#### Your instructions:
Give back every line of the material below exactly, but no images.

#### Task inputs:

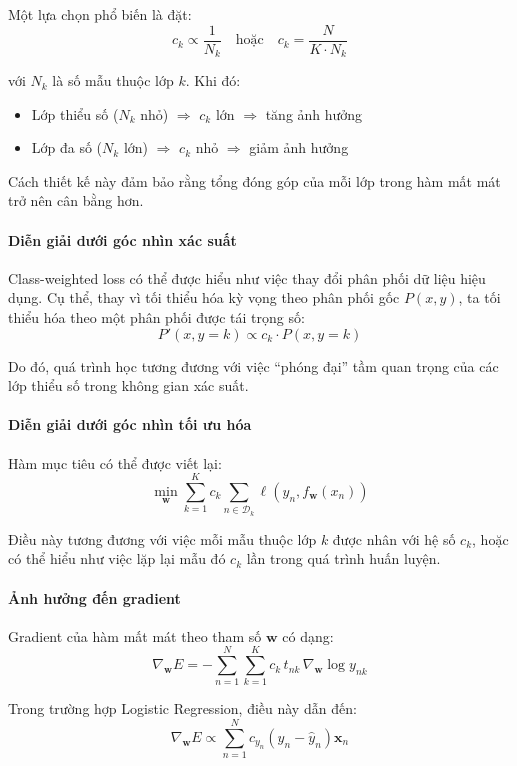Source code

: Một lựa chọn phổ biến là đặt:
\[
c_k \propto \frac{1}{N_k}
\quad \text{hoặc} \quad
c_k = \frac{N}{K \cdot N_k}
\]

với $N_k$ là số mẫu thuộc lớp $k$. Khi đó:
\begin{itemize}
    \item Lớp thiểu số ($N_k$ nhỏ) $\Rightarrow$ $c_k$ lớn $\Rightarrow$ tăng ảnh hưởng
    \item Lớp đa số ($N_k$ lớn) $\Rightarrow$ $c_k$ nhỏ $\Rightarrow$ giảm ảnh hưởng
\end{itemize}

Cách thiết kế này đảm bảo rằng tổng đóng góp của mỗi lớp trong hàm mất mát trở nên cân bằng hơn.

\paragraph{Diễn giải dưới góc nhìn xác suất}

Class-weighted loss có thể được hiểu như việc thay đổi phân phối dữ liệu hiệu dụng. Cụ thể, thay vì tối thiểu hóa kỳ vọng theo phân phối gốc $P(x,y)$, ta tối thiểu hóa theo một phân phối được tái trọng số:
\[
P'(x,y=k) \propto c_k \cdot P(x,y=k)
\]

Do đó, quá trình học tương đương với việc “phóng đại” tầm quan trọng của các lớp thiểu số trong không gian xác suất.

\paragraph{Diễn giải dưới góc nhìn tối ưu hóa}

Hàm mục tiêu có thể được viết lại:
\[
\min_{\boldsymbol{w}} \sum_{k=1}^{K} c_k \sum_{n \in \mathcal{D}_k} \ell(y_n, f_{\boldsymbol{w}}(x_n))
\]

Điều này tương đương với việc mỗi mẫu thuộc lớp $k$ được nhân với hệ số $c_k$, hoặc có thể hiểu như việc lặp lại mẫu đó $c_k$ lần trong quá trình huấn luyện.

\paragraph{Ảnh hưởng đến gradient}

Gradient của hàm mất mát theo tham số $\boldsymbol{w}$ có dạng:
\[
\nabla_{\boldsymbol{w}} E = - \sum_{n=1}^{N} \sum_{k=1}^{K} c_k \, t_{nk} \, \nabla_{\boldsymbol{w}} \log y_{nk}
\]

Trong trường hợp Logistic Regression, điều này dẫn đến:
\[
\nabla_{\boldsymbol{w}} E \propto \sum_{n=1}^{N} c_{y_n} (y_n - \hat{y}_n)\boldsymbol{x}_n
\]

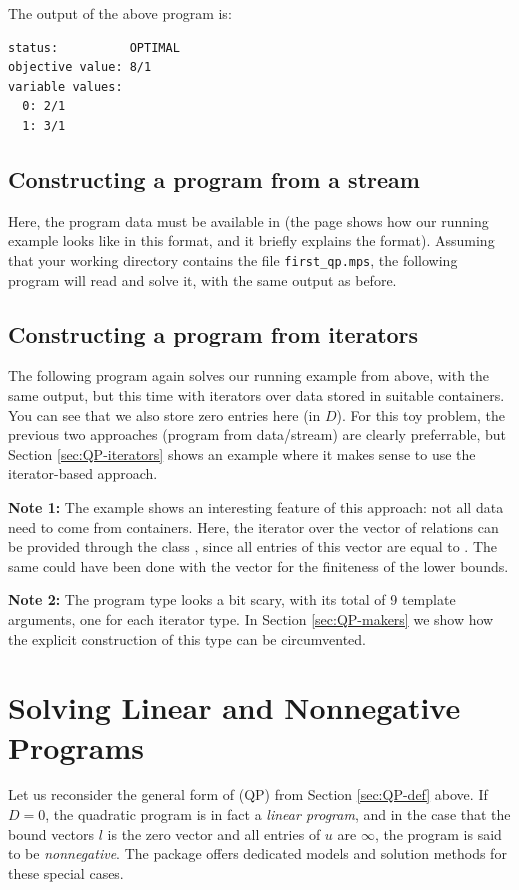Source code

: The output of the above program is:
\begin{verbatim}
status:          OPTIMAL
objective value: 8/1
variable values:
  0: 2/1
  1: 3/1
\end{verbatim}

\subsection{Constructing a program from a stream}
Here, the program data must be available in  (the
 page shows how our running example looks like in
this format, and it briefly explains the format). Assuming that
your working directory contains the file \texttt{first\_qp.mps},
the following program will read and solve it, with the same output
as before.


\subsection{Constructing a program from iterators}
The following program again solves our running example from above,
with the same output, but this time with iterators over data stored 
in suitable containers. You can see that we also store zero 
entries here (in $D$). For this toy problem, the previous two
approaches (program from data/stream) are clearly preferrable, 
but Section \ref{sec:QP-iterators} shows an
example where it makes sense to use the iterator-based approach.


{\bf Note 1:} The example shows an interesting feature of this approach:
not all data need to come from containers. Here, the iterator over the
vector of relations can be provided through the class
, since all entries of this vector
are equal to . The same could have been done with
the vector  for the finiteness of the lower bounds. 

{\bf Note 2:} The program type looks a bit scary, with its total of
9 template arguments, one for each iterator type. In Section
\ref{sec:QP-makers} we show how the explicit construction of
this type can be circumvented.

\section{Solving Linear and Nonnegative Programs\label{sec:QP-lp}}
Let us reconsider the general form of (QP) from Section \ref{sec:QP-def} 
above. If $D=0$, the quadratic program is in fact a \emph{linear program},
and in the case that the bound vectors $l$ is the zero vector and all 
entries of $u$ are $\infty$, the program is said to be \emph{nonnegative}. 
The package offers dedicated models and solution methods for these special
cases.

#### Output of the task:
Source code

: Một lựa chọn phổ biến là đặt:
\[
c_k \propto \frac{1}{N_k}
\quad \text{hoặc} \quad
c_k = \frac{N}{K \cdot N_k}
\]

với $N_k$ là số mẫu thuộc lớp $k$. Khi đó:
\begin{itemize}
    \item Lớp thiểu số ($N_k$ nhỏ) $\Rightarrow$ $c_k$ lớn $\Rightarrow$ tăng ảnh hưởng
    \item Lớp đa số ($N_k$ lớn) $\Rightarrow$ $c_k$ nhỏ $\Rightarrow$ giảm ảnh hưởng
\end{itemize}

Cách thiết kế này đảm bảo rằng tổng đóng góp của mỗi lớp trong hàm mất mát trở nên cân bằng hơn.

\paragraph{Diễn giải dưới góc nhìn xác suất}

Class-weighted loss có thể được hiểu như việc thay đổi phân phối dữ liệu hiệu dụng. Cụ thể, thay vì tối thiểu hóa kỳ vọng theo phân phối gốc $P(x,y)$, ta tối thiểu hóa theo một phân phối được tái trọng số:
\[
P'(x,y=k) \propto c_k \cdot P(x,y=k)
\]

Do đó, quá trình học tương đương với việc “phóng đại” tầm quan trọng của các lớp thiểu số trong không gian xác suất.

\paragraph{Diễn giải dưới góc nhìn tối ưu hóa}

Hàm mục tiêu có thể được viết lại:
\[
\min_{\boldsymbol{w}} \sum_{k=1}^{K} c_k \sum_{n \in \mathcal{D}_k} \ell(y_n, f_{\boldsymbol{w}}(x_n))
\]

Điều này tương đương với việc mỗi mẫu thuộc lớp $k$ được nhân với hệ số $c_k$, hoặc có thể hiểu như việc lặp lại mẫu đó $c_k$ lần trong quá trình huấn luyện.

\paragraph{Ảnh hưởng đến gradient}

Gradient của hàm mất mát theo tham số $\boldsymbol{w}$ có dạng:
\[
\nabla_{\boldsymbol{w}} E = - \sum_{n=1}^{N} \sum_{k=1}^{K} c_k \, t_{nk} \, \nabla_{\boldsymbol{w}} \log y_{nk}
\]

Trong trường hợp Logistic Regression, điều này dẫn đến:
\[
\nabla_{\boldsymbol{w}} E \propto \sum_{n=1}^{N} c_{y_n} (y_n - \hat{y}_n)\boldsymbol{x}_n
\]

Source code

: The output of the above program is:
\begin{verbatim}
status:          OPTIMAL
objective value: 8/1
variable values:
  0: 2/1
  1: 3/1
\end{verbatim}

\subsection{Constructing a program from a stream}
Here, the program data must be available in  (the
 page shows how our running example looks like in
this format, and it briefly explains the format). Assuming that
your working directory contains the file \texttt{first\_qp.mps},
the following program will read and solve it, with the same output
as before.


\subsection{Constructing a program from iterators}
The following program again solves our running example from above,
with the same output, but this time with iterators over data stored 
in suitable containers. You can see that we also store zero 
entries here (in $D$). For this toy problem, the previous two
approaches (program from data/stream) are clearly preferrable, 
but Section \ref{sec:QP-iterators} shows an
example where it makes sense to use the iterator-based approach.


{\bf Note 1:} The example shows an interesting feature of this approach:
not all data need to come from containers. Here, the iterator over the
vector of relations can be provided through the class
, since all entries of this vector
are equal to . The same could have been done with
the vector  for the finiteness of the lower bounds. 

{\bf Note 2:} The program type looks a bit scary, with its total of
9 template arguments, one for each iterator type. In Section
\ref{sec:QP-makers} we show how the explicit construction of
this type can be circumvented.

\section{Solving Linear and Nonnegative Programs\label{sec:QP-lp}}
Let us reconsider the general form of (QP) from Section \ref{sec:QP-def} 
above. If $D=0$, the quadratic program is in fact a \emph{linear program},
and in the case that the bound vectors $l$ is the zero vector and all 
entries of $u$ are $\infty$, the program is said to be \emph{nonnegative}. 
The package offers dedicated models and solution methods for these special
cases.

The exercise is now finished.